The referee found that the claimant must have known by at least January 19, 1972, (the date of the *539federal award), that he was suffering from coal workers’ pneumoconiosis. The referee therefore concluded that the claimant had not complied with the 120 day notice provision. On appeal, the Board reversed. The Board found that it was patently inconsistent for the referee to have concluded that the claimant had notice of his total and permanent disability as of January 19, 1972, when the claimant continued to work for some 19 months after that date. The Board also stated that it was its policy to disregard awards and proceedings under the federal black lung program.
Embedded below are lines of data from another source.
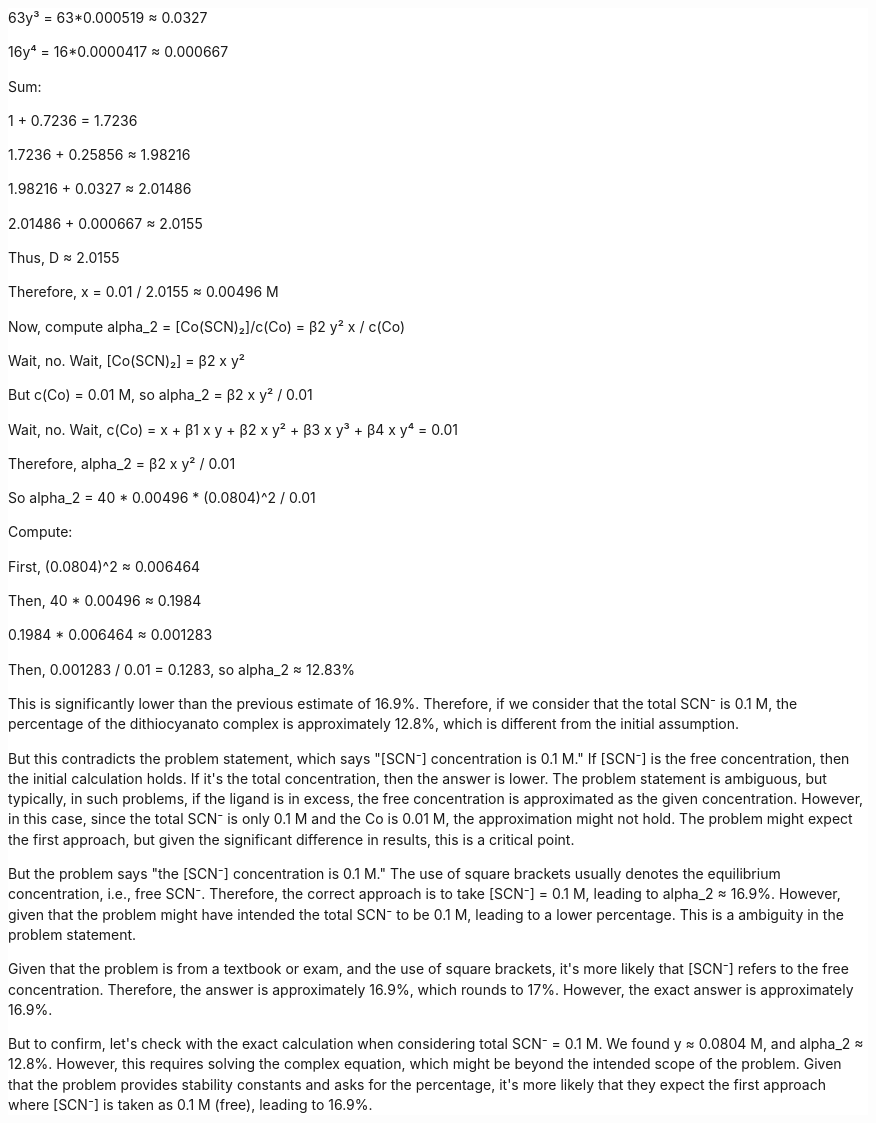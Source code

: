 63y³ = 63*0.000519 ≈ 0.0327

16y⁴ = 16*0.0000417 ≈ 0.000667

Sum:

1 + 0.7236 = 1.7236

1.7236 + 0.25856 ≈ 1.98216

1.98216 + 0.0327 ≈ 2.01486

2.01486 + 0.000667 ≈ 2.0155

Thus, D ≈ 2.0155

Therefore, x = 0.01 / 2.0155 ≈ 0.00496 M

Now, compute alpha_2 = [Co(SCN)₂]/c(Co) = β2 y² x / c(Co)

Wait, no. Wait, [Co(SCN)₂] = β2 x y²

But c(Co) = 0.01 M, so alpha_2 = β2 x y² / 0.01

Wait, no. Wait, c(Co) = x + β1 x y + β2 x y² + β3 x y³ + β4 x y⁴ = 0.01

Therefore, alpha_2 = β2 x y² / 0.01

So alpha_2 = 40 * 0.00496 * (0.0804)^2 / 0.01

Compute:

First, (0.0804)^2 ≈ 0.006464

Then, 40 * 0.00496 ≈ 0.1984

0.1984 * 0.006464 ≈ 0.001283

Then, 0.001283 / 0.01 = 0.1283, so alpha_2 ≈ 12.83%

This is significantly lower than the previous estimate of 16.9%. Therefore, if we consider that the total SCN⁻ is 0.1 M, the percentage of the dithiocyanato complex is approximately 12.8%, which is different from the initial assumption.

But this contradicts the problem statement, which says "[SCN⁻] concentration is 0.1 M." If [SCN⁻] is the free concentration, then the initial calculation holds. If it's the total concentration, then the answer is lower. The problem statement is ambiguous, but typically, in such problems, if the ligand is in excess, the free concentration is approximated as the given concentration. However, in this case, since the total SCN⁻ is only 0.1 M and the Co is 0.01 M, the approximation might not hold. The problem might expect the first approach, but given the significant difference in results, this is a critical point.

But the problem says "the [SCN⁻] concentration is 0.1 M." The use of square brackets usually denotes the equilibrium concentration, i.e., free SCN⁻. Therefore, the correct approach is to take [SCN⁻] = 0.1 M, leading to alpha_2 ≈ 16.9%. However, given that the problem might have intended the total SCN⁻ to be 0.1 M, leading to a lower percentage. This is a ambiguity in the problem statement.

Given that the problem is from a textbook or exam, and the use of square brackets, it's more likely that [SCN⁻] refers to the free concentration. Therefore, the answer is approximately 16.9%, which rounds to 17%. However, the exact answer is approximately 16.9%.

But to confirm, let's check with the exact calculation when considering total SCN⁻ = 0.1 M. We found y ≈ 0.0804 M, and alpha_2 ≈ 12.8%. However, this requires solving the complex equation, which might be beyond the intended scope of the problem. Given that the problem provides stability constants and asks for the percentage, it's more likely that they expect the first approach where [SCN⁻] is taken as 0.1 M (free), leading to 16.9%.
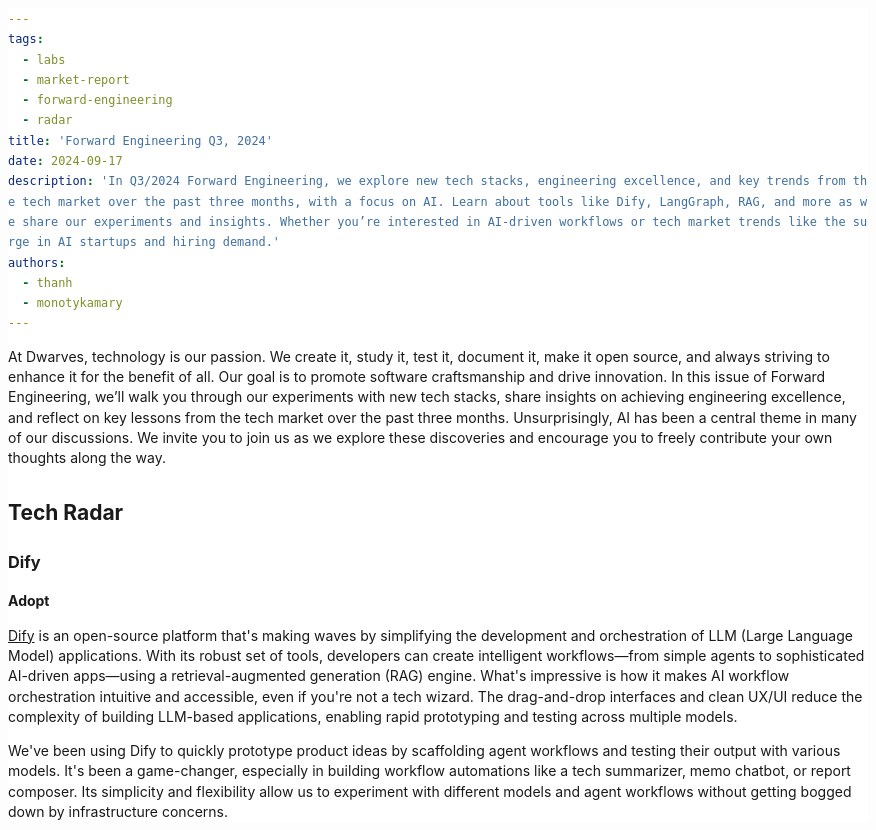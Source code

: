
 ```yaml
---
tags:
  - labs
  - market-report
  - forward-engineering
  - radar
title: 'Forward Engineering Q3, 2024'
date: 2024-09-17
description: 'In Q3/2024 Forward Engineering, we explore new tech stacks, engineering excellence, and key trends from the tech market over the past three months, with a focus on AI. Learn about tools like Dify, LangGraph, RAG, and more as we share our experiments and insights. Whether you’re interested in AI-driven workflows or tech market trends like the surge in AI startups and hiring demand.'
authors:
  - thanh
  - monotykamary
---
```


At Dwarves, technology is our passion. We create it, study it, test it, document it, make it open source, and always striving to enhance it for the benefit of all. Our goal is to promote software craftsmanship and drive innovation. In this issue of Forward Engineering, we’ll walk you through our experiments with new tech stacks, share insights on achieving engineering excellence, and reflect on key lessons from the tech market over the past three months. Unsurprisingly, AI has been a central theme in many of our discussions. We invite you to join us as we explore these discoveries and encourage you to freely contribute your own thoughts along the way.

## Tech Radar

![](assets/august-forward-engineering-2024.mp4)

### Dify

**Adopt**

[Dify](https://dify.ai/) is an open-source platform that's making waves by simplifying the development and orchestration of LLM (Large Language Model) applications. With its robust set of tools, developers can create intelligent workflows—from simple agents to sophisticated AI-driven apps—using a retrieval-augmented generation (RAG) engine. What's impressive is how it makes AI workflow orchestration intuitive and accessible, even if you're not a tech wizard. The drag-and-drop interfaces and clean UX/UI reduce the complexity of building LLM-based applications, enabling rapid prototyping and testing across multiple models.

We've been using Dify to quickly prototype product ideas by scaffolding agent workflows and testing their output with various models. It's been a game-changer, especially in building workflow automations like a tech summarizer, memo chatbot, or report composer. Its simplicity and flexibility allow us to experiment with different models and agent workflows without getting bogged down by infrastructure concerns.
Accordingly, the Board remanded the case to the referee so that he could make a specific finding as to when the claimant had notice of his total and permanent disability.

An order of remand is normally interlocutory and unappealable, but this Court has established two exceptions to that general rule. As stated by Judge Rogers in A. Rifkin Co. v. Workmen’s Compensation Appeal Board, 34 Pa. Commonwealth Ct. 476, 478, 383 A.2d 990, 991 (1978), these exceptions are:

(1) for appeals of orders of remand where the Board had no jurisdiction because the appeal to the Board from the referee was not timely (Riley Stoker Corp. v. Workmen’s Compensation Appeal Board, 9 Pa. Commonwealth Ct. 533, 308 A.2d 205 (1973)), and (2) for appeals from orders of remand where the record conclusively establishes that no result other than that reached by the referee could obtain (United Metal Fabricators, Inc. v. Zindash, 8 Pa. Commonwealth Ct. 339, 301 A.2d 708 (1973)).

Since this case does not clearly fall within either of these exceptions, we will quash the appeal. In so doing, we express no opinion as to any of the other legal issues involved here, including the propriety of the remand itself. These issues may be raised by either *540of the parties in any future proceedings. See Royal Pioneer Ind., Inc. v. Workmen’s Compensation Appeal Board, 11 Pa. Commonwealth Ct. 132, 309 A.2d 831 (1973).

Accordingly, we will enter the following

Order

And Now, May 25, 1978, the appeal of Bethlehem Mines Corporation from the order of the Workmen’s Compensation Appeal Board, No. A-71553, dated October 21, 1976, is quashed and the record is remanded to the Workmen’s Compensation Appeal Board.